Beliau juga mendirikan koran Pesat di semarang yang segala bagian redaksi hingga percetakan dan penjualan beliau kerjakan sendiri bersama istrinya. Namun mereka tetap tidak terlepas dari pengasingan. Selama menerbitkan koran tersebut, Sayuti Melik atau istrinya bergantian keluar masuk penjara dan pengasingan. Hal itu dikarenakan tulisan mereka yang tajam dan kritis. Pada kependudukan Jepang tepatnya Putera didirikan, atas bantuan Bung Karno Sayuti Melik dan istrinya dapat bersatu kembali. Selain aktif dalam dunia jurnalis, biografi Sayuti melik juga menyebutkan bahwa dirinya juga menjadi anggota PPKI (Panitia Persiapan Kemerdekaan Indonesia)
Sayuti melik merupakan pemuda ataupun golongan tua yang sangat mendukung segera diproklamirkan kemerdekaan Indonesia. Pada tanggal 16 Agustus 1945, Seokarno dan Hatta di culik dan dibawa ke Rengasdengklok.
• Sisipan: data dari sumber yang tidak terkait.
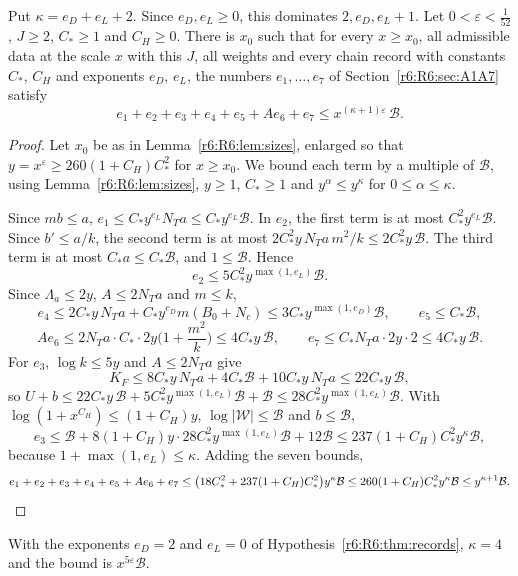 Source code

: \begin{proposition}\label{r6:R6:prop:errors}
Put $\kappa=e_D+e_L+2$. Since $e_D,e_L\ge0$, this dominates $2,e_D,e_L+1$. Let $0<\varepsilon<\frac1{52}$, $J\ge2$, $C_\ast\ge1$ and $C_H\ge0$. There is $x_0$ such that for every $x\ge x_0$, all admissible data at the scale $x$ with this $J$, all weights and every chain record with constants $C_\ast$, $C_H$ and exponents $e_D$, $e_L$, the numbers $e_1,\dots,e_7$ of Section~\ref{r6:R6:sec:A1A7} satisfy
\[
e_1+e_2+e_3+e_4+e_5+Ae_6+e_7\le x^{(\kappa+1)\varepsilon}\,\mathcal B .
\]
\end{proposition}

\begin{proof}
Let $x_0$ be as in Lemma~\ref{r6:R6:lem:sizes}, enlarged so that $y=x^\varepsilon\ge260(1+C_H)C_\ast^2$ for $x\ge x_0$. We bound each term by a multiple of $\mathcal B$, using Lemma~\ref{r6:R6:lem:sizes}, $y\ge1$, $C_\ast\ge1$ and $y^\alpha\le y^\kappa$ for $0\le\alpha\le\kappa$.

Since $mb\le a$, $e_1\le C_\ast y^{e_L}N_Ta\le C_\ast y^{e_L}\mathcal B$. In $e_2$, the first term is at most $C_\ast^2y^{e_L}\mathcal B$. Since $b'\le a/k$, the second term is at most $2C_\ast^2y\,N_Ta\,m^2/k\le2C_\ast^2y\,\mathcal B$. The third term is at most $C_\ast a\le C_\ast\mathcal B$, and $1\le\mathcal B$. Hence
\[
e_2\le5C_\ast^2y^{\max(1,e_L)}\mathcal B .
\]
Since $\Lambda_a\le2y$, $A\le2N_Ta$ and $m\le k$,
\[
e_4\le2C_\ast y\,N_Ta+C_\ast y^{e_D}m(B_0+N_c)\le3C_\ast y^{\max(1,e_D)}\mathcal B,\qquad e_5\le C_\ast\mathcal B,
\]
\[
Ae_6\le2N_Ta\cdot C_\ast\cdot2y\Big(1+\frac{m^2}k\Big)\le4C_\ast y\,\mathcal B,\qquad e_7\le C_\ast N_Ta\cdot2y\cdot2\le4C_\ast y\,\mathcal B .
\]
For $e_3$, $\log k\le5y$ and $A\le2N_Ta$ give
\[
K_F\le8C_\ast y\,N_Ta+4C_\ast\mathcal B+10C_\ast y\,N_Ta\le22C_\ast y\,\mathcal B,
\]
so $U+b\le22C_\ast y\,\mathcal B+5C_\ast^2y^{\max(1,e_L)}\mathcal B+\mathcal B\le28C_\ast^2y^{\max(1,e_L)}\mathcal B$. With $\log(1+x^{C_H})\le(1+C_H)y$, $\log\lvert\mathcal W\rvert\le\mathcal B$ and $b\le\mathcal B$,
\[
e_3\le\mathcal B+8(1+C_H)y\cdot28C_\ast^2y^{\max(1,e_L)}\mathcal B+12\mathcal B\le237(1+C_H)C_\ast^2y^{\kappa}\mathcal B,
\]
because $1+\max(1,e_L)\le\kappa$. Adding the seven bounds,
\[
e_1+e_2+e_3+e_4+e_5+Ae_6+e_7\le\big(18C_\ast^2+237(1+C_H)C_\ast^2\big)y^\kappa\mathcal B\le260(1+C_H)C_\ast^2y^\kappa\mathcal B\le y^{\kappa+1}\mathcal B .\qedhere
\]
\end{proof}

With the exponents $e_D=2$ and $e_L=0$ of Hypothesis~\ref{r6:R6:thm:records}, $\kappa=4$ and the bound is $x^{5\varepsilon}\mathcal B$.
Penculikan tersebut bertujuan untuk menyakinkan Bung Karno dan Bung Hatta segera menyatakan kemerdekaan Indonesia, ketika Jepang sedang kalah dari sekutu. proklamasi. Setelah terjadi kesepakatan akhirnya naskah proklamasi dirumuskan oleh Bung Karno dan Bung Hatta di rumah Laksmana Muda Maeda. Biografi Sayuti melik menyatakan bahwa dirinya dan sukarni menjadi sanksi dan membantu mereka dalam merumuskan proklamasi. Atas usul Sayuti melik juga proklamasi ditanda tangani oleh Bung Karno dan Bung Hatta atas nama bangsa Indonesia.
KARIER Sayuti Melik
Karier politik Sayuti Melik semakin berkembang. Beliau pernah menjabat sebagai anggota Komite Nasional Indonesia Pusat (KNIP). Sedangkan pada masa orde baru karier politik Sayuti Melik berkembang menjadi DPR pada tahun 1971 hingga 1977. Beliau meninggal pada 27 Februari 1989. Penghargaan yang beliau dapat adalah Bintang Mahaputra (1961) dan BIntang mahaputra Adiprana pada tahun 1973.
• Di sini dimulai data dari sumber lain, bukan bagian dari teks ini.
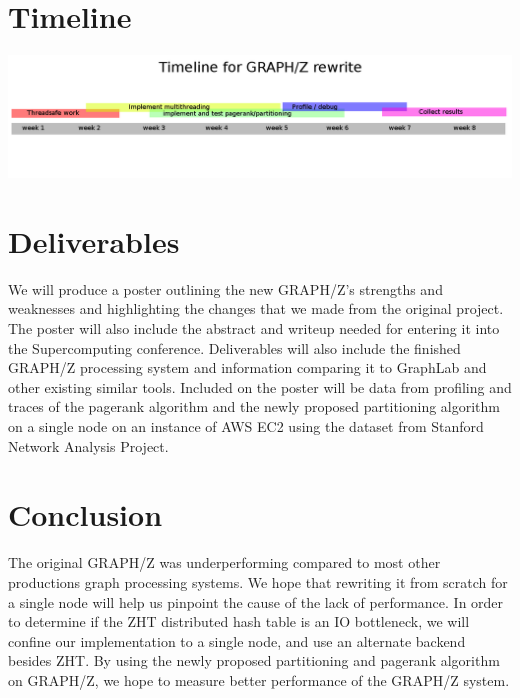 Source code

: \documentclass[10pt]{article}
\begin{document}
  \section{Timeline}
  \includegraphics[width=\textwidth]{timeline.png}
\begin{multicols}{2}
  \section{Deliverables}
  We will produce a poster outlining the new GRAPH/Z's strengths and weaknesses and highlighting the changes that we made from the original project. The poster will also include the abstract and writeup needed for entering it into the Supercomputing conference.  Deliverables will also include the finished GRAPH/Z processing system and information comparing it to GraphLab and other existing similar tools. Included on the poster will be data from profiling and traces of the pagerank algorithm and the newly proposed partitioning algorithm on a single node on an instance of AWS EC2 using the dataset from Stanford Network Analysis Project.
  
   \section{Conclusion}
   The original GRAPH/Z was underperforming compared to most other productions graph processing systems. We hope that rewriting it from scratch for a single node will help us pinpoint the cause of the lack of performance. In order to determine if the ZHT distributed hash table is an IO bottleneck, we will confine our implementation to a single node, and use an alternate backend besides ZHT. By using the newly proposed partitioning and pagerank algorithm on GRAPH/Z, we hope to measure better performance of the GRAPH/Z system.
   
   
\end{multicols}
\end{document}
Peran Sayuti Melik dalam Kemerdekaan
Sayuti Melik adalah seorang wartawan dan pejuang nasional. Sebagai pejuang dan sekaligus wartawan, Sayuti Melik terlibat langsung dalam persiapan proklamasi tersebut. Dia termasuk salah satu dari kelompok lima yakni Soekarno, Mohammad Hatta, Sukarni dan Achmad Subarjo. Keterlibatan Sayuti Melik terutama dalam merumuskan point - point penting yang kelak akan menjadi teks proklamasi. Kejadian itu berlangsung dini hari di rumah Laksamana Tadashi Maeda di jalan Imam Bonjol, No. 1, Jakarta Pusat, seorang perwira tinggi jepang berpangkat laksamana madya. Sayuti Melik lahir di Dusun Kalidogo, Kelurahan Purwobinangun, Paken, Kabupaten Sleman, Yogyakarta. Ayahnya bernama Dul Maini, seorang kepala kerohanian di sembung kala itu. Dalam perumusan naskah teks proklamasi tersebut menurut beberapa rujukan terjadi perbincangan sengit tentang siapa yang menandatangani naskah proklamasi tersebut. Saat itu redaksi naskahnya sendiri telah mendapat persetujuan bulat, terutama pada langkah penentuan nasib bangsa Indonesia selanjutnya itu. Lalu setelah jeda, Sukarni maju ke depan dan menyatakan bahwa yang mentanda tangani naskah proklamasi tersebut tidak perlu semua anggota, melainkan Soekarno dan Mohammad Hatta saja atas nama bangsa Indonesia. Hadirin menyambut usulan itu dengan tepuk tangan. Tapi sesungguhnya yang mempunyai gagasan untuk mengusulkan hal tersebut tidak lain adalah Sayuti Melik dan diucapkan Sukarni di podium. Kedati Mohammad Hatta yang awalnya mengusulkan agar naskah tersebut ditanda tangani oleh kelompok lima kecewa dengan diterimanya usul dari Sukarni tersebut. Tapi sejarah kemudian mencatat bahwa yang menandatangani naskah teks proklamasi pada akhirnya adalah Soekarno dan Beliau sendiri. Usulnya diterima dan Bung Karno pun segera memerintahkan Sayuti untuk mengetiknya. Ia mengubah kalimat “Wakil-wakil bangsa Indonesia” menjadi “Atas nama bangsa Indonesia”.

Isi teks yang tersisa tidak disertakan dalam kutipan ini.